確かに、彼女とごくたまに連絡を取ると、大抵毎回違う彼氏と何かしらの揉め事の最中にある。軽やかに人生のお試し期間らしい大学時代を過ごした彼女は、良くも悪くも未だにその軽やかさを一切失わず、軽やかに会社から会社、仕事から仕事、同僚から同僚、男から男を渡り歩いている。

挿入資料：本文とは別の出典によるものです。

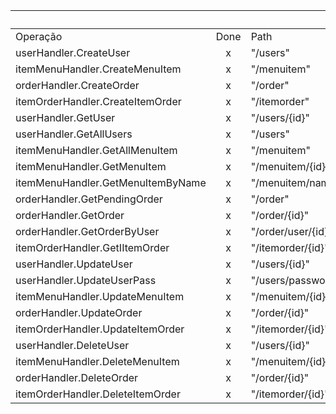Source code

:|                                   |      |                         |        | Role    |        |         |       |         |       |
| --------------------------------- |:----:| ----------------------- | ------ | ------- | ------ | ------- | ----- | ------- | ----- |
| Operação                          | Done | Path                    | Método | cliente | garcom | gerente | admin | cozinha | caixa |
| userHandler.CreateUser            | x    | "/users"                | POST   |         | x      | x       | x     |         | x     |
| itemMenuHandler.CreateMenuItem    | x    | "/menuitem"             | POST   |         |        | x       | x     |         |       |
| orderHandler.CreateOrder          | x    | "/order"                | POST   | x       | x      | x       | x     |         |       |
| itemOrderHandler.CreateItemOrder  | x    | "/itemorder"            | POST   | x       | x      | x       | x     |         |       |
| userHandler.GetUser               | x    | "/users/{id}"           | GET    |         |        | x       | x     |         | x     |
| userHandler.GetAllUsers           | x    | "/users"                | GET    |         |        | x       | x     |         | x     |
| itemMenuHandler.GetAllMenuItem    | x    | "/menuitem"             | GET    |         |        | x       | x     | x       |       |
| itemMenuHandler.GetMenuItem       | x    | "/menuitem/{id}"        | GET    |         |        | x       | x     | x       |       |
| itemMenuHandler.GetMenuItemByName | x    | "/menuitem/name/{name}" | GET    | x       | x      | x       | x     | x       |       |
| orderHandler.GetPendingOrder      | x    | "/order"                | GET    | x       | x      | x       | x     | x       | x     |
| orderHandler.GetOrder             | x    | "/order/{id}"           | GET    | x       | x      | x       | x     | x       | x     |
| orderHandler.GetOrderByUser       | x    | "/order/user/{id}"      | GET    | x       | x      | x       | x     | x       | x     |
| itemOrderHandler.GetIItemOrder    | x    | "/itemorder/{id}"       | GET    | x       | x      | x       | x     | x       | x     |
| userHandler.UpdateUser            | x    | "/users/{id}"           | PUT    |         |        | x       | x     |         |       |
| userHandler.UpdateUserPass        | x    | "/users/password/{id}"  | PUT    |         |        | x       | x     |         |       |
| itemMenuHandler.UpdateMenuItem    | x    | "/menuitem/{id}"        | PUT    |         |        | x       | x     | x       |       |
| orderHandler.UpdateOrder          | x    | "/order/{id}"           | PUT    |         | x      | x       | x     | x       | x     |
| itemOrderHandler.UpdateItemOrder  | x    | "/itemorder/{id}"       | PUT    |         | x      | x       | x     | x       | x     |
| userHandler.DeleteUser            | x    | "/users/{id}"           | DELETE |         |        | x       | x     |         |       |
| itemMenuHandler.DeleteMenuItem    | x    | "/menuitem/{id}"        | DELETE |         |        | x       | x     |         |       |
| orderHandler.DeleteOrder          | x    | "/order/{id}"           | DELETE |         | x      | x       | x     |         |       |
| itemOrderHandler.DeleteItemOrder  | x    | "/itemorder/{id}"       | DELETE |         | x      | x       | x     |         |       |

「なんか、別に困ったことはないけど、地元遠いから疎遠だし、帰る場所って感じもしないし、かと行って東京に確固とした居場所があるわけじゃないし、この仲間は一生もの、みたいのもないし、常に新しい出会いはあるけど、割と上積みの付き合いで終わるから、消耗はするかもね」

 

最近の彼女は、再び大手のメディアが運営するウェブサイトの編集部にいる。以前勤めていた環境と似ているが、出会う男性が、年上は既婚、未婚は年下、になりつつあることだけは変わった。結婚願望がないわけではないが、恋愛体質は変わらず、理性で結婚相手を探そうとは思わない。最近また彼氏と別れたが、友達が開いた合コンで会った医者とちょっといい感じの関係にはなっている。

転職サイトで始まった彼女の社会人人生は、今のところ転職サイトが扱うべき話題に満ち満ちているというのは、皮肉というより面白い偶然だと私は思っている。